Raison pour laquelle Jan de Wit est condamné, quelques mois plus tard après la fabrication de son “virusse” ou “ver russe”, à 150 heures de travaux d’intérêts généraux. Le parquet, lui, réclamait carrément une peine de quatre ans de prison et une amende de 40 000 dollars. Si le coupable d’une vingtaine d’années, aussi admirateur de la joueuse que passionné de virus (il en possédait alors plus de 7 200 exemplaires différents, au sein de sa collection), se défend en déclarant qu’il ne voulait que mettre en avant des failles de sécurité informatiques et qu’il n'a jamais eu l'intention de causer des dommages, la cour de Leeuwarden (Hollande) estime cependant que le ver “a causé des nuisances, du souci et de l'irritation à des internautes du monde entier” en rappelant les 166 827 dollars de dommages (un bilan sûrement sous-estimé, les entreprises informatiques ne voulant pas nuire à leur réputation en officialisant un piratage conséquent de leurs produits). “Du monde entier”, oui, corrobore Nicolas William Vermeys : “Il est parti d’Europe puis a fait le tour du monde, car un virus informatique voyage comme un virus sanitaire.

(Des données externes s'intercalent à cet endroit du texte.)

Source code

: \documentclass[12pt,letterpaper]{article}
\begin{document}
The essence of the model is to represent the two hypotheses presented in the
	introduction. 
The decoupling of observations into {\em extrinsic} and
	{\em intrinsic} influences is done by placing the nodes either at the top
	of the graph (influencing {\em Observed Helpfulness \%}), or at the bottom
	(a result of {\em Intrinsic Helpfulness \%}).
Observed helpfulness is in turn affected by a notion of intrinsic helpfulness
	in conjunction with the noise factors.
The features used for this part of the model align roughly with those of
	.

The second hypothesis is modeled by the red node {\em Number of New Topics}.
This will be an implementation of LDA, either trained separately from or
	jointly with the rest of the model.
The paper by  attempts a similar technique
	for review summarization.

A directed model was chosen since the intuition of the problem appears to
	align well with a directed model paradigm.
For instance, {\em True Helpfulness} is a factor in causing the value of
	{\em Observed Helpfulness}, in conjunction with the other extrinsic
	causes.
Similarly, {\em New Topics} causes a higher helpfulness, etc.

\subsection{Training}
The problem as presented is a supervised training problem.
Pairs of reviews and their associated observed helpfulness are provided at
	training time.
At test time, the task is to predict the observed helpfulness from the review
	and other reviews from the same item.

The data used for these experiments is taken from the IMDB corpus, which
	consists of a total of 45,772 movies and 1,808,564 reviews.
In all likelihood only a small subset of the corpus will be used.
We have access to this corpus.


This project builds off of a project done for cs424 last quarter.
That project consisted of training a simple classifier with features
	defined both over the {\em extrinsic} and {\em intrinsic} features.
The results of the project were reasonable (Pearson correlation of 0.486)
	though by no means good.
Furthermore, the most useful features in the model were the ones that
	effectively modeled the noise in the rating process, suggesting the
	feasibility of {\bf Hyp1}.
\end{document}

Le coronavirus a traversé la planète, ‘Ana kournikova’ aussi : les frontières ne les stoppent pas !” Afin de le désactiver, nombre d’informaticiens ont alors dû installer un espace de quarantaine numérique dans leur entreprise et rassembler la totalité des méchants mails. “Le risque est ainsi devenu minime, parce que le virus n'a pas duré très longtemps, atténue Alex Shipp. En un jour environ, il a commencé à s'éteindre puisque les gens du monde entier ont rapidement compris ce qu’il fallait faire pour s’en débarrasser.” Une différence de taille avec le Covid, le virus à son nom n’ayant jamais obligé Kournikova à éliminer des parasites devant des tribunes vides.